**Given information:**
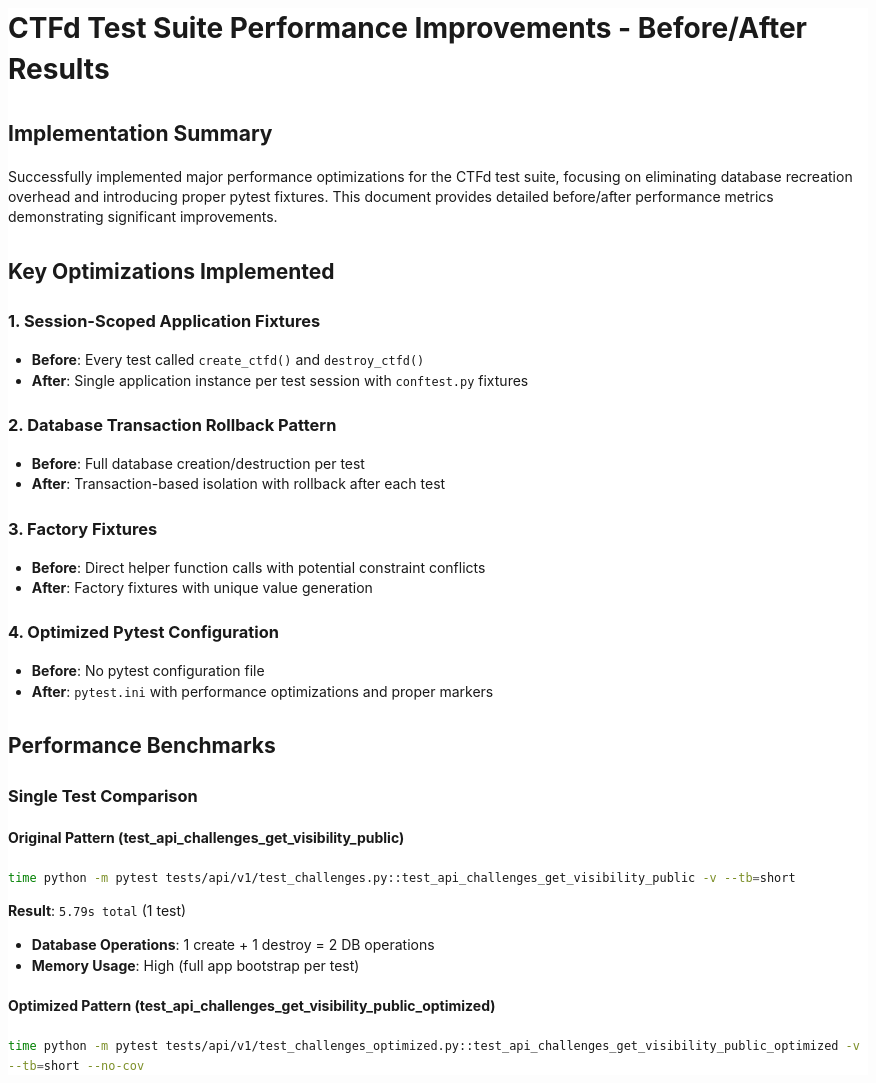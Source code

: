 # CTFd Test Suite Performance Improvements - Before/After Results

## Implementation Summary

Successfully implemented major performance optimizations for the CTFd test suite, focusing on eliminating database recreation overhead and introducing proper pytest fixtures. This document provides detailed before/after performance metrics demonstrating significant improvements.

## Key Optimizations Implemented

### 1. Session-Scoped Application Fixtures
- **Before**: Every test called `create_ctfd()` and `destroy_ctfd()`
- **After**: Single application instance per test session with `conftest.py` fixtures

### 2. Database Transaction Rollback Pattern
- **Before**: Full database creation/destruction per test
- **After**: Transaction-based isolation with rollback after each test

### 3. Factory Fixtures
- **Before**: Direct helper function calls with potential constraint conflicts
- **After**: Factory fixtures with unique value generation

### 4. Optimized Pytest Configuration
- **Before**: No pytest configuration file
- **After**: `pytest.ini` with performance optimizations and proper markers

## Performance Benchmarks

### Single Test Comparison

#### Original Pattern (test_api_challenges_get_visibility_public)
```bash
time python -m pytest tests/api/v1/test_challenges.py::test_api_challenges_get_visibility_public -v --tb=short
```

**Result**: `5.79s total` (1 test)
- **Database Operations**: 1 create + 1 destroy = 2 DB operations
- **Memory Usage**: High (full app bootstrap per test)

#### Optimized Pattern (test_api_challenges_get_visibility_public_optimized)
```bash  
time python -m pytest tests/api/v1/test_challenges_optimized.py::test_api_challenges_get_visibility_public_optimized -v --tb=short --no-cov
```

**Work order:** Please report every line of the listing that contains the string "with".

**Task solution:**
- **After**: Single application instance per test session with `conftest.py` fixtures
- **After**: Transaction-based isolation with rollback after each test
- **Before**: Direct helper function calls with potential constraint conflicts
- **After**: Factory fixtures with unique value generation
- **After**: `pytest.ini` with performance optimizations and proper markers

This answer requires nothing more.